NInChI: Toward a Chemical Identifier for Nanomaterials

A New Standard for Nanoinformatics

This is a Theory/Systematization paper that proposes a new Resource standard: the NInChI. It addresses a fundamental limitation in nanoinformatics. The result of a collaborative process (a “Request for Comments” or “RFC”), this work uses six detailed case studies to systematically develop a hierarchical, machine-readable notation for complex nanomaterials that could work across experimental research, regulatory frameworks, and computational modeling.

The Breakdown of Traditional Chemical Identifiers

Chemoinformatics has fantastic tools for representing small molecules: SMILES strings, InChI identifiers, and standardized databases that make molecular data searchable and shareable. But when you step into nanotechnology, everything breaks down.

Consider trying to describe a gold nanoparticle with a silica shell and organic surface ligands. How do you capture:

The gold core composition and size
The silica shell thickness and interface
The surface chemistry and ligand density
The overall shape and morphology

There’s simply no standardized way to represent this complexity in a machine-readable format. This creates massive problems for:

Data sharing between research groups
Regulatory assessment where precise identification matters
Computational modeling that needs structured input
Database development and search capabilities

Without a standard notation, nanomaterials research suffers from the same data fragmentation that plagued small molecule chemistry before SMILES existed.

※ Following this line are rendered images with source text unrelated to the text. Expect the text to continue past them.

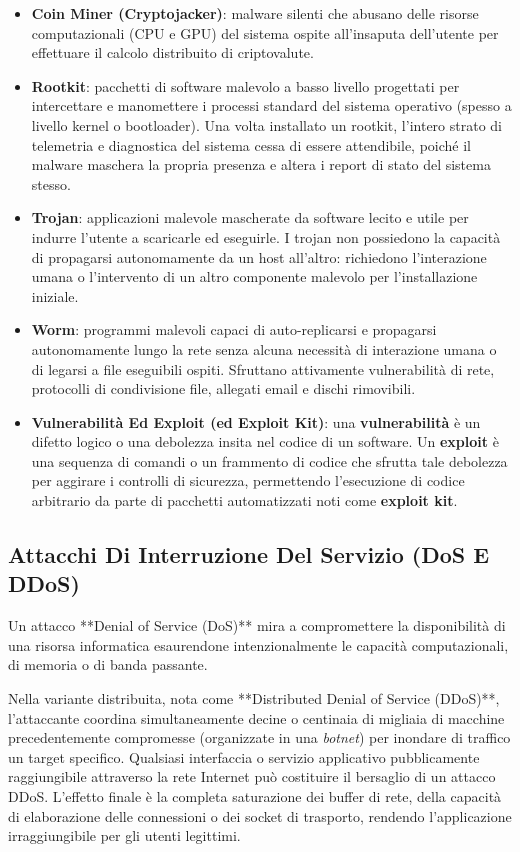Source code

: \documentclass[11pt, a4paper]{article}
\begin{document}
\begin{itemize}[leftmargin=*]
    \item \textbf{Coin Miner (Cryptojacker)}: malware silenti che abusano delle risorse computazionali (CPU e GPU) del sistema ospite all'insaputa dell'utente per effettuare il calcolo distribuito di criptovalute.
    \item \textbf{Rootkit}: pacchetti di software malevolo a basso livello progettati per intercettare e manomettere i processi standard del sistema operativo (spesso a livello kernel o bootloader). Una volta installato un rootkit, l'intero strato di telemetria e diagnostica del sistema cessa di essere attendibile, poiché il malware maschera la propria presenza e altera i report di stato del sistema stesso.
    \item \textbf{Trojan}: applicazioni malevole mascherate da software lecito e utile per indurre l'utente a scaricarle ed eseguirle. I trojan non possiedono la capacità di propagarsi autonomamente da un host all'altro: richiedono l'interazione umana o l'intervento di un altro componente malevolo per l'installazione iniziale.
    \item \textbf{Worm}: programmi malevoli capaci di auto-replicarsi e propagarsi autonomamente lungo la rete senza alcuna necessità di interazione umana o di legarsi a file eseguibili ospiti. Sfruttano attivamente vulnerabilità di rete, protocolli di condivisione file, allegati email e dischi rimovibili.
    \item \textbf{Vulnerabilità Ed Exploit (ed Exploit Kit)}: una \textbf{vulnerabilità} è un difetto logico o una debolezza insita nel codice di un software. Un \textbf{exploit} è una sequenza di comandi o un frammento di codice che sfrutta tale debolezza per aggirare i controlli di sicurezza, permettendo l'esecuzione di codice arbitrario da parte di pacchetti automatizzati noti come \textbf{exploit kit}.
\end{itemize}

\subsection{Attacchi Di Interruzione Del Servizio (DoS E DDoS)}

Un attacco **Denial of Service (DoS)** mira a compromettere la disponibilità di una risorsa informatica esaurendone intenzionalmente le capacità computazionali, di memoria o di banda passante.

Nella variante distribuita, nota come **Distributed Denial of Service (DDoS)**, l'attaccante coordina simultaneamente decine o centinaia di migliaia di macchine precedentemente compromesse (organizzate in una \emph{botnet}) per inondare di traffico un target specifico. Qualsiasi interfaccia o servizio applicativo pubblicamente raggiungibile attraverso la rete Internet può costituire il bersaglio di un attacco DDoS. L'effetto finale è la completa saturazione dei buffer di rete, della capacità di elaborazione delle connessioni o dei socket di trasporto, rendendo l'applicazione irraggiungibile per gli utenti legittimi.
\end{document}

The Five-Tier NInChI Hierarchy

The authors propose NInChI (Nanomaterials InChI), a layered extension to the existing InChI system. The clever insight is organizing nanomaterial description from the inside out, like describing an onion with a five-tier hierarchy:

Tier 1: Chemical Core: What’s the fundamental composition? Gold? Silver? Carbon nanotube?
Tier 2: Morphology: What shape and size? Spherical nanoparticle? Rod? 2D sheet?
Tier 3: Surface Properties: What’s the surface like? Charge, roughness, hydrophobicity?
Tier 4: Surface Chemistry: How are things attached? Covalent bonds? Physical adsorption?
Tier 5: Surface Ligands: What molecules are on the surface and how many?

This hierarchy captures the essential information needed to distinguish between different nanomaterials while building on familiar chemical concepts.

Testing the Standard: Six Case Studies

The authors tested their concept against six real-world case studies to identify what actually matters in practice.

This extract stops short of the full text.